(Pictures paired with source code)
--------------------------------

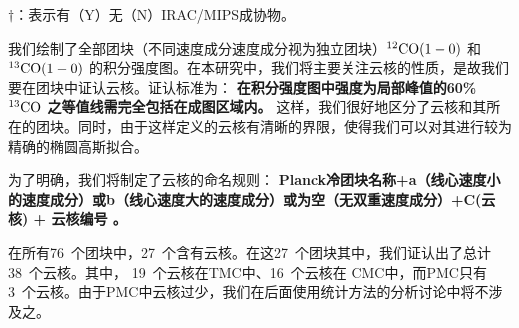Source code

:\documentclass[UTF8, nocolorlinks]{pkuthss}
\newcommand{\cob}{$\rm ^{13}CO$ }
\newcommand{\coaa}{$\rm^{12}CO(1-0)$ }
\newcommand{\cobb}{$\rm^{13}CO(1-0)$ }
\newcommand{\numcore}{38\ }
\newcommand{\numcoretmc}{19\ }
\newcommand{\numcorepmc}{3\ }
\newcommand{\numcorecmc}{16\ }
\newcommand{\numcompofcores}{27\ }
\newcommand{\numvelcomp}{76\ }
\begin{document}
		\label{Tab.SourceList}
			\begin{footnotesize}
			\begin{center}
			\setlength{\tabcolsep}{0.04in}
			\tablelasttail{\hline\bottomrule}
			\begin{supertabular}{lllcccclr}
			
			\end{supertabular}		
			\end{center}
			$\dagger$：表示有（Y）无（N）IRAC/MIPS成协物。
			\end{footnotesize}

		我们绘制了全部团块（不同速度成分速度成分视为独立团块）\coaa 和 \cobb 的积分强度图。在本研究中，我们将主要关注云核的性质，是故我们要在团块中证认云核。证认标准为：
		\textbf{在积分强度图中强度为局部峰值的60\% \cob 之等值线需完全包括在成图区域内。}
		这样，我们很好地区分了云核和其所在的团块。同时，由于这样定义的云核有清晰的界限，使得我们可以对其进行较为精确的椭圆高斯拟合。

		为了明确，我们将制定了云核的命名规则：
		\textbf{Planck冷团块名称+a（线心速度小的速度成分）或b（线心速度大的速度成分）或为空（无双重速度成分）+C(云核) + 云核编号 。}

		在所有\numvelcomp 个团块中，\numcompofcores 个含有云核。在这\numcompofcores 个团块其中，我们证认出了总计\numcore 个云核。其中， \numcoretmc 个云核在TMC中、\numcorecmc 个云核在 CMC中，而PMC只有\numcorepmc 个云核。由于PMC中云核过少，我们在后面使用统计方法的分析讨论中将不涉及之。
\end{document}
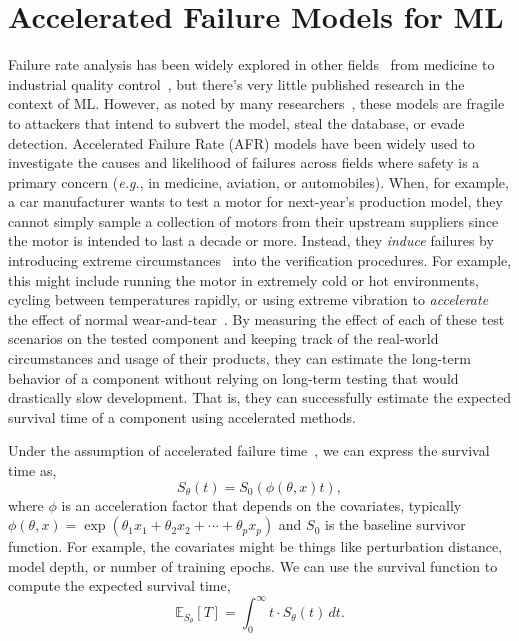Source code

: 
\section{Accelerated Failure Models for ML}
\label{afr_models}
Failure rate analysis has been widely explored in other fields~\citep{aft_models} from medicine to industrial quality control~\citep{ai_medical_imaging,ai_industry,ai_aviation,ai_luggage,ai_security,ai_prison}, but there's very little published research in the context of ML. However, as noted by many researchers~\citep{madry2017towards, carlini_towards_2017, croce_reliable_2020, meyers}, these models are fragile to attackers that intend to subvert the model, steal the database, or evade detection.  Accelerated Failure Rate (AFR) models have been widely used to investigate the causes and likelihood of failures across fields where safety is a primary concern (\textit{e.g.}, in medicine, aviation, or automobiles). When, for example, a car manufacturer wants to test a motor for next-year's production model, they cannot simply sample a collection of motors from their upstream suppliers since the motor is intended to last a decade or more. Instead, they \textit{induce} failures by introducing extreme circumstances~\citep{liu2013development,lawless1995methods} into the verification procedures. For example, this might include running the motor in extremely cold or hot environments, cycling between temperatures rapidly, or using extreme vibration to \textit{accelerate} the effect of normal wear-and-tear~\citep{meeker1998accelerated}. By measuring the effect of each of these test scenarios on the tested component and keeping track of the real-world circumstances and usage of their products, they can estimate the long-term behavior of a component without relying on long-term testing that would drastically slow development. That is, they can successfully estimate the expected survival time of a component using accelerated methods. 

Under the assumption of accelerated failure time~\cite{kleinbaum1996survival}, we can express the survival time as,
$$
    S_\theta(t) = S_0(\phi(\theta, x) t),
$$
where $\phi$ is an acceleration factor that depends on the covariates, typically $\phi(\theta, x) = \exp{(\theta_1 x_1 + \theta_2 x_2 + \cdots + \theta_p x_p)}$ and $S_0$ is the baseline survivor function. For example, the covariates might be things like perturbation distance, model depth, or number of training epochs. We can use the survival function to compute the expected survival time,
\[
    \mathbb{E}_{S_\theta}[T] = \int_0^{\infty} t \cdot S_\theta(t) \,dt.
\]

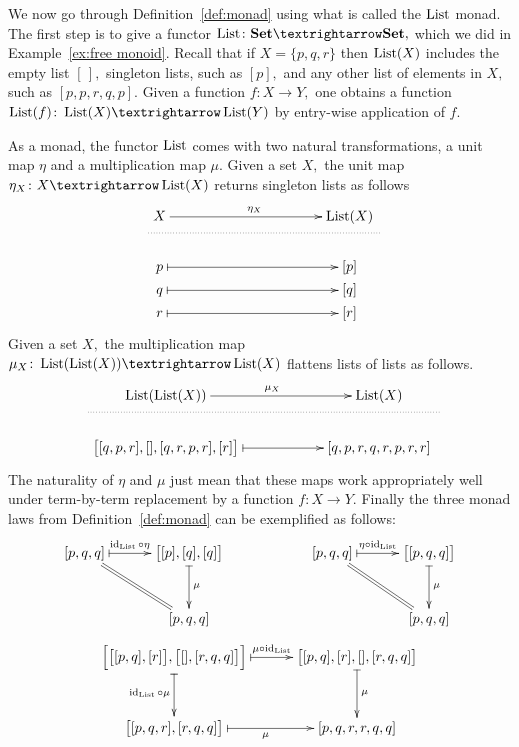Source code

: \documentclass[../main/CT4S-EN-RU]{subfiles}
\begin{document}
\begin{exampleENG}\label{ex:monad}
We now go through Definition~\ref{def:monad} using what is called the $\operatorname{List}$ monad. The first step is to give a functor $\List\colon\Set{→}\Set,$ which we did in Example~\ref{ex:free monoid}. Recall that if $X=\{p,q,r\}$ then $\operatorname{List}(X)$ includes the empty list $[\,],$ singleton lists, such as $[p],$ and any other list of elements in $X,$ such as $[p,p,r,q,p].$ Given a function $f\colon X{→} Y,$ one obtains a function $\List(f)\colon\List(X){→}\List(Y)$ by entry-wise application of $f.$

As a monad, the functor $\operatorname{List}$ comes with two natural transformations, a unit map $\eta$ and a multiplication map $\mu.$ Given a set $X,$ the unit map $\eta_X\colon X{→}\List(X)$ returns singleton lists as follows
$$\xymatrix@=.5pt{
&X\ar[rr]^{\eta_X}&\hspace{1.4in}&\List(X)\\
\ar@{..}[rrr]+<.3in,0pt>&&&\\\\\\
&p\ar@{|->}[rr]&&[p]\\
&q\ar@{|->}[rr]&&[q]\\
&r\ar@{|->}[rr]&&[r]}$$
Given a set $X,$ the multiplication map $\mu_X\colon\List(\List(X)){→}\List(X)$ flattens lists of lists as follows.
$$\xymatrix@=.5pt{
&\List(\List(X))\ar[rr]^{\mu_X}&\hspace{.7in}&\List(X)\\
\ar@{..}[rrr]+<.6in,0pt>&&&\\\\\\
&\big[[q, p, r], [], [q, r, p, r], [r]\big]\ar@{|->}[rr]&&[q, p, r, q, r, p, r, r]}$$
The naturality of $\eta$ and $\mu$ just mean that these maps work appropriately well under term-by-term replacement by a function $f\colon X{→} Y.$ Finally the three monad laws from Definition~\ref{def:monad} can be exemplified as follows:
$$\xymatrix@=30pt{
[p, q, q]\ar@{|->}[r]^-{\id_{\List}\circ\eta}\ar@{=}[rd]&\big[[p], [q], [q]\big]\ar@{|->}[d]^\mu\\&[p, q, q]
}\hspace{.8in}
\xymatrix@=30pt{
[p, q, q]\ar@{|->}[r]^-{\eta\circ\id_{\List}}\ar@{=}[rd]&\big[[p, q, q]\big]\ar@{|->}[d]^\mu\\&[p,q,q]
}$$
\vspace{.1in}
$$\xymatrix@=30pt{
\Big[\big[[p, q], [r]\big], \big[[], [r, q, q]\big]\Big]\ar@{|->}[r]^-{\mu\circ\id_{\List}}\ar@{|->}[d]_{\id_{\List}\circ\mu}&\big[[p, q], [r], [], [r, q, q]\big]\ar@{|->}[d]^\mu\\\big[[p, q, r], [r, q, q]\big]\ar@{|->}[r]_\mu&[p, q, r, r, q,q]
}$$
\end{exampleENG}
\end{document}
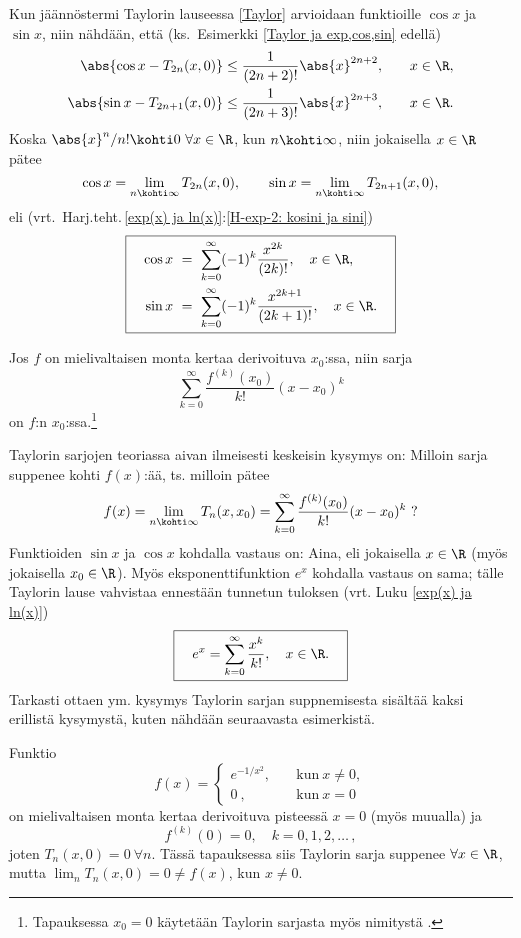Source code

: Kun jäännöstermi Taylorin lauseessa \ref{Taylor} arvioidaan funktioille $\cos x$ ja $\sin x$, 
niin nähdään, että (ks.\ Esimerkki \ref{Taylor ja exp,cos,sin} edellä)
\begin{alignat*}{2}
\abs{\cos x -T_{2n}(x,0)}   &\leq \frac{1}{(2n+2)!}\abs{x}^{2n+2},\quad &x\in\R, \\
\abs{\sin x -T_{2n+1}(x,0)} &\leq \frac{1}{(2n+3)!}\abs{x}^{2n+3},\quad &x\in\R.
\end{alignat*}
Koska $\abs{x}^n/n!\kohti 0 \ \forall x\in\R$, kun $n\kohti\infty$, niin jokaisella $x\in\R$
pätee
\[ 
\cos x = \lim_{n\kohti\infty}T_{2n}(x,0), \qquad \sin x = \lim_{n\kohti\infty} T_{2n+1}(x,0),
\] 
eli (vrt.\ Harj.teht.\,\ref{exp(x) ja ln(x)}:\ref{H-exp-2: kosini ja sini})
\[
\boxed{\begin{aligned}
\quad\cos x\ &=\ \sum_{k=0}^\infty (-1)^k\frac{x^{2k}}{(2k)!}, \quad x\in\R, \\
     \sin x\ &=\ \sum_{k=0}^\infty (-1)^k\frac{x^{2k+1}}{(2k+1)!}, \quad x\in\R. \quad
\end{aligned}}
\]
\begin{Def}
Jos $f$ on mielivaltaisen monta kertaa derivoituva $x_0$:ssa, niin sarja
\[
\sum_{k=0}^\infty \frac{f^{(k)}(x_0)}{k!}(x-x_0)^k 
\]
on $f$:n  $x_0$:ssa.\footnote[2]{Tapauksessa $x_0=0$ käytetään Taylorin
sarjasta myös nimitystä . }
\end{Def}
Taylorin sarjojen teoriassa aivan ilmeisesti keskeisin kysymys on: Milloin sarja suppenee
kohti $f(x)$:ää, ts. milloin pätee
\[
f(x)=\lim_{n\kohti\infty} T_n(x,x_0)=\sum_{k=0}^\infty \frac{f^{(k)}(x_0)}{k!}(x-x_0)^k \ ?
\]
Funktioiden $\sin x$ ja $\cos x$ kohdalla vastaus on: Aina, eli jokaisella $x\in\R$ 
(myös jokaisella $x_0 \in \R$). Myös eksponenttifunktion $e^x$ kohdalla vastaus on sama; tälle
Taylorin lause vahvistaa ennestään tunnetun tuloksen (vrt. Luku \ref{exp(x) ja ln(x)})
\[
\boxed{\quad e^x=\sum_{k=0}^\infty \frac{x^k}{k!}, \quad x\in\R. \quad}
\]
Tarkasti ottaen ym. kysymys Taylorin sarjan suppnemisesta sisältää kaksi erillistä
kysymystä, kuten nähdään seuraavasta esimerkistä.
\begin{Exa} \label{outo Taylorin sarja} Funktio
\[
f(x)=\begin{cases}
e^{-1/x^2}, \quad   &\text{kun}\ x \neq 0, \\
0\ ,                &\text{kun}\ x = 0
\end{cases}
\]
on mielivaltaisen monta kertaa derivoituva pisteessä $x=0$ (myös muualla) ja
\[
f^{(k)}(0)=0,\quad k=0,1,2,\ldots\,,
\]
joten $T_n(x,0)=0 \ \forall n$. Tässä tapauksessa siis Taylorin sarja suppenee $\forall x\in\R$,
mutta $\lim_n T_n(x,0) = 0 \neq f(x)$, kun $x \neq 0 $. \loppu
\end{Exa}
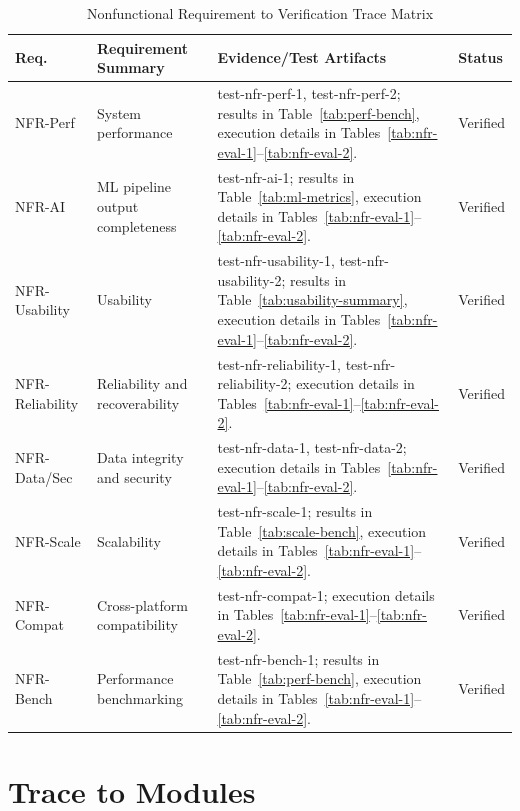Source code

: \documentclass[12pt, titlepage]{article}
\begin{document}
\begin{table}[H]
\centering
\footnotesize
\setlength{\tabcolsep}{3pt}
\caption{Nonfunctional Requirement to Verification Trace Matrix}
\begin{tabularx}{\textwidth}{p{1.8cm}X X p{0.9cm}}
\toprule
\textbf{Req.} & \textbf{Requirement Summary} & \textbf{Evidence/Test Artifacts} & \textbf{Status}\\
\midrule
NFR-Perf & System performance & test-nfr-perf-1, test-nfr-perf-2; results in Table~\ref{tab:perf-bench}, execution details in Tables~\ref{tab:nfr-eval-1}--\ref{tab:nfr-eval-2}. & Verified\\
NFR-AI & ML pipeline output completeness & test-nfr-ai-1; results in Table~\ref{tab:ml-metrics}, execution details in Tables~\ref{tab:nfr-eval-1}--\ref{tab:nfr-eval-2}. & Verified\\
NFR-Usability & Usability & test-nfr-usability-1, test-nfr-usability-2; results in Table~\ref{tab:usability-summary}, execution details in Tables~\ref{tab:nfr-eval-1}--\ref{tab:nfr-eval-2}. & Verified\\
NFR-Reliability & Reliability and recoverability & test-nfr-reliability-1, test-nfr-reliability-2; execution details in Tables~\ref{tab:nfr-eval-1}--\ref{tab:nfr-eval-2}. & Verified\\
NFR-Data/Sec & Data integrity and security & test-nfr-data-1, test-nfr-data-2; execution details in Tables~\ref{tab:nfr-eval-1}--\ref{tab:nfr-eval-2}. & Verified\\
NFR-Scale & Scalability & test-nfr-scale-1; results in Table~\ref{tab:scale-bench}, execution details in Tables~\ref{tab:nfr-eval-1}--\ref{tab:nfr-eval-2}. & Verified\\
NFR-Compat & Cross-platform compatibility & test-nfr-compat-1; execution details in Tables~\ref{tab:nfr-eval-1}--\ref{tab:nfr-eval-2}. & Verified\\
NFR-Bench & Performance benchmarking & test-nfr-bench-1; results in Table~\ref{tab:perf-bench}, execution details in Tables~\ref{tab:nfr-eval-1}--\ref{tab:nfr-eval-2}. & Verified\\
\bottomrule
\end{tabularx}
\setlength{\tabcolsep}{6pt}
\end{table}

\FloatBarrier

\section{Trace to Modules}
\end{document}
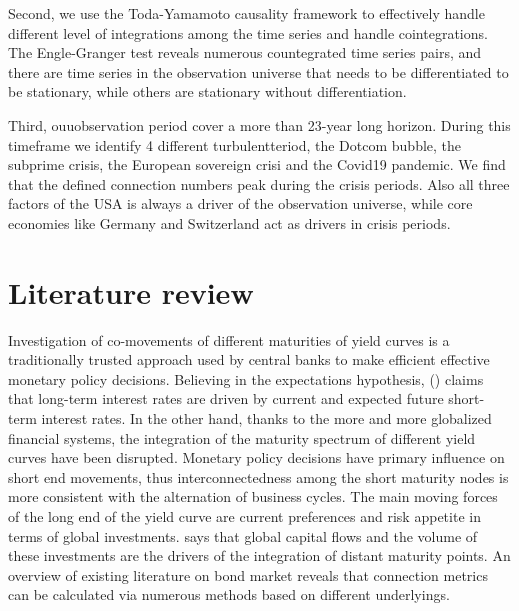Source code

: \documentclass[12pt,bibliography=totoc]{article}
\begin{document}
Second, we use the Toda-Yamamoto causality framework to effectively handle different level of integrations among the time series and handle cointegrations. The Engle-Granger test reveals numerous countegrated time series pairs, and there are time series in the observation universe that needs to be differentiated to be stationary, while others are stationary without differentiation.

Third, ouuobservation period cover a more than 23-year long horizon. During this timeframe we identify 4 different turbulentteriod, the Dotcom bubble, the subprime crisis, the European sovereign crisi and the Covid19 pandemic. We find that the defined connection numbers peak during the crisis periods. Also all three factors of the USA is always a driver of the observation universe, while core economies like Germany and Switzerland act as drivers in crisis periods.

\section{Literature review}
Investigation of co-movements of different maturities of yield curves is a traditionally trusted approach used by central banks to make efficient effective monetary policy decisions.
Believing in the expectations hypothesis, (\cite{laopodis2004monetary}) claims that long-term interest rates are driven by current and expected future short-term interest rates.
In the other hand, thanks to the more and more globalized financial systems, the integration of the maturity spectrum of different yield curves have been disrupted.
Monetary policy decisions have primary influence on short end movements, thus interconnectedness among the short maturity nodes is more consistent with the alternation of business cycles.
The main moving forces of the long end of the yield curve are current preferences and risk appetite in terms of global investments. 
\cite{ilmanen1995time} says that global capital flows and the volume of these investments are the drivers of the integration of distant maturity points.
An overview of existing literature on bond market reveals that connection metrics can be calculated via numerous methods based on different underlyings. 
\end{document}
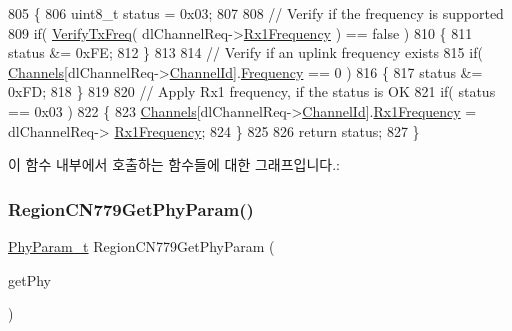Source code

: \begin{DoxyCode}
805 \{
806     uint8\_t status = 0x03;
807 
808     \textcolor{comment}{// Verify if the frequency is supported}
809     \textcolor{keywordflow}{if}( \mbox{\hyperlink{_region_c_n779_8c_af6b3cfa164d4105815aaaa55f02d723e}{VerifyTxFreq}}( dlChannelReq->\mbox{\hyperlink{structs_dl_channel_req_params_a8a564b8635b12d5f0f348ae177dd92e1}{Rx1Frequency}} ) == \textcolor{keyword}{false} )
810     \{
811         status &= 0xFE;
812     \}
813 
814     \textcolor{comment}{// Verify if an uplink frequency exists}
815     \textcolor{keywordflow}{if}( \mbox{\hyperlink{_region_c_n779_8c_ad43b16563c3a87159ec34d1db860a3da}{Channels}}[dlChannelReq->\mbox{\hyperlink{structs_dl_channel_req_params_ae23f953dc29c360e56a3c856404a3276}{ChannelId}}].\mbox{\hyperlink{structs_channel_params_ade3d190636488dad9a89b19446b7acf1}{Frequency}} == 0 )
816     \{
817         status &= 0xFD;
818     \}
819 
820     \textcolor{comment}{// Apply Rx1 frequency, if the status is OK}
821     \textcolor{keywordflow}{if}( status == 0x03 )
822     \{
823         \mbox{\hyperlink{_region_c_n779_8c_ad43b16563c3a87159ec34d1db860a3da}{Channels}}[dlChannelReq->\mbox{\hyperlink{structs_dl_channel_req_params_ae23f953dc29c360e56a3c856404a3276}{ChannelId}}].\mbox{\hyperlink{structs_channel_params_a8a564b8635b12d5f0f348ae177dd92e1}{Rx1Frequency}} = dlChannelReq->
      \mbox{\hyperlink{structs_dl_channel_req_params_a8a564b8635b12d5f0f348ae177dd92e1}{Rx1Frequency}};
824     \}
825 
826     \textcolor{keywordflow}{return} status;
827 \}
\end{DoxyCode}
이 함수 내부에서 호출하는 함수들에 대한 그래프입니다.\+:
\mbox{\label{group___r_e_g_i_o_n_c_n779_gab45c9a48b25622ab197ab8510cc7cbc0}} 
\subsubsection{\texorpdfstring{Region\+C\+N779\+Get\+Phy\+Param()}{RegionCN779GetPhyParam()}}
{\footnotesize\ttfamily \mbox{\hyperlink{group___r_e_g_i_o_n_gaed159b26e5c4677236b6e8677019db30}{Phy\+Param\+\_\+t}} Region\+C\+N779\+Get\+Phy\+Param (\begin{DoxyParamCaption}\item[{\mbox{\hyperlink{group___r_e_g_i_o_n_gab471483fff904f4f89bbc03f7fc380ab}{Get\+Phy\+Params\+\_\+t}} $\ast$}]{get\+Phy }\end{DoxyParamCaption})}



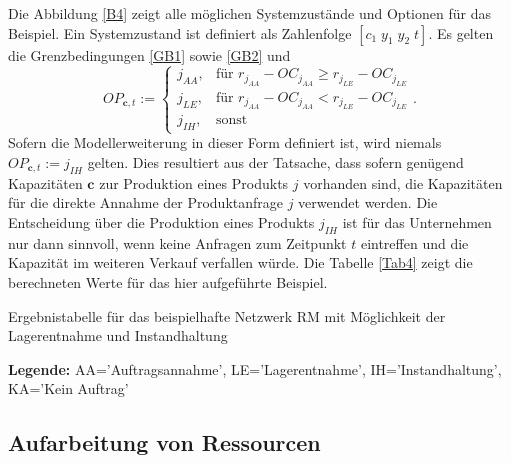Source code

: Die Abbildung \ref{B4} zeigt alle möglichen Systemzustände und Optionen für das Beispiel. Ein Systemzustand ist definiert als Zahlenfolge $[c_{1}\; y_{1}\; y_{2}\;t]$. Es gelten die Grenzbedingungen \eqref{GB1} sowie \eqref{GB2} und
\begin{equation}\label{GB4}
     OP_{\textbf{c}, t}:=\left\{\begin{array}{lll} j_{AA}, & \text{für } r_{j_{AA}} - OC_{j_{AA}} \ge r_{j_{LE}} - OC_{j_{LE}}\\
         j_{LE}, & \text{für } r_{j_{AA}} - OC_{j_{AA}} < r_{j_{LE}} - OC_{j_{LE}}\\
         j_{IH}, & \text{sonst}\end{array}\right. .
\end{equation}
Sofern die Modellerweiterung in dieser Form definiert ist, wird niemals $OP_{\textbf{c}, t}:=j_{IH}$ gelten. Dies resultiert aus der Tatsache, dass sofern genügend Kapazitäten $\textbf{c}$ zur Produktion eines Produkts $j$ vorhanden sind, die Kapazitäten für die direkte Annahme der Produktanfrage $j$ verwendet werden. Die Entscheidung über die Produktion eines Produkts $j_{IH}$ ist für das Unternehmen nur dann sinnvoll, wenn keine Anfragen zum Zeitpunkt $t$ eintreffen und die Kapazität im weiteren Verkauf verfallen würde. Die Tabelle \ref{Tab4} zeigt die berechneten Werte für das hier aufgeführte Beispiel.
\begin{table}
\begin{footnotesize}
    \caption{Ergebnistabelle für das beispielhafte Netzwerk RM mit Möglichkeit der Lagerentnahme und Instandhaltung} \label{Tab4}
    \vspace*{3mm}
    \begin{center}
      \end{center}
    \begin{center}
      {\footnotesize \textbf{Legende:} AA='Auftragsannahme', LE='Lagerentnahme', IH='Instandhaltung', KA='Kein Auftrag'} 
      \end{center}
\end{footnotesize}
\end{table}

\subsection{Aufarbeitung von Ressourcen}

--------------------------------

What is needed is a word-for-word copy of the lines from the start of the data to the line with "我们绘制了全部团块（不同速度成分速度成分视为独立团块）\coaa 和 \cobb", inclusive, with no pictures in it.

Source code

:\documentclass[UTF8, nocolorlinks]{pkuthss}
\newcommand{\cob}{$\rm ^{13}CO$ }
\newcommand{\coaa}{$\rm^{12}CO(1-0)$ }
\newcommand{\cobb}{$\rm^{13}CO(1-0)$ }
\newcommand{\numcore}{38\ }
\newcommand{\numcoretmc}{19\ }
\newcommand{\numcorepmc}{3\ }
\newcommand{\numcorecmc}{16\ }
\newcommand{\numcompofcores}{27\ }
\newcommand{\numvelcomp}{76\ }
\begin{document}
		\label{Tab.SourceList}
			\begin{footnotesize}
			\begin{center}
			\setlength{\tabcolsep}{0.04in}
			\tablelasttail{\hline\bottomrule}
			\begin{supertabular}{lllcccclr}
			
			\end{supertabular}		
			\end{center}
			$\dagger$：表示有（Y）无（N）IRAC/MIPS成协物。
			\end{footnotesize}

		我们绘制了全部团块（不同速度成分速度成分视为独立团块）\coaa 和 \cobb 的积分强度图。在本研究中，我们将主要关注云核的性质，是故我们要在团块中证认云核。证认标准为：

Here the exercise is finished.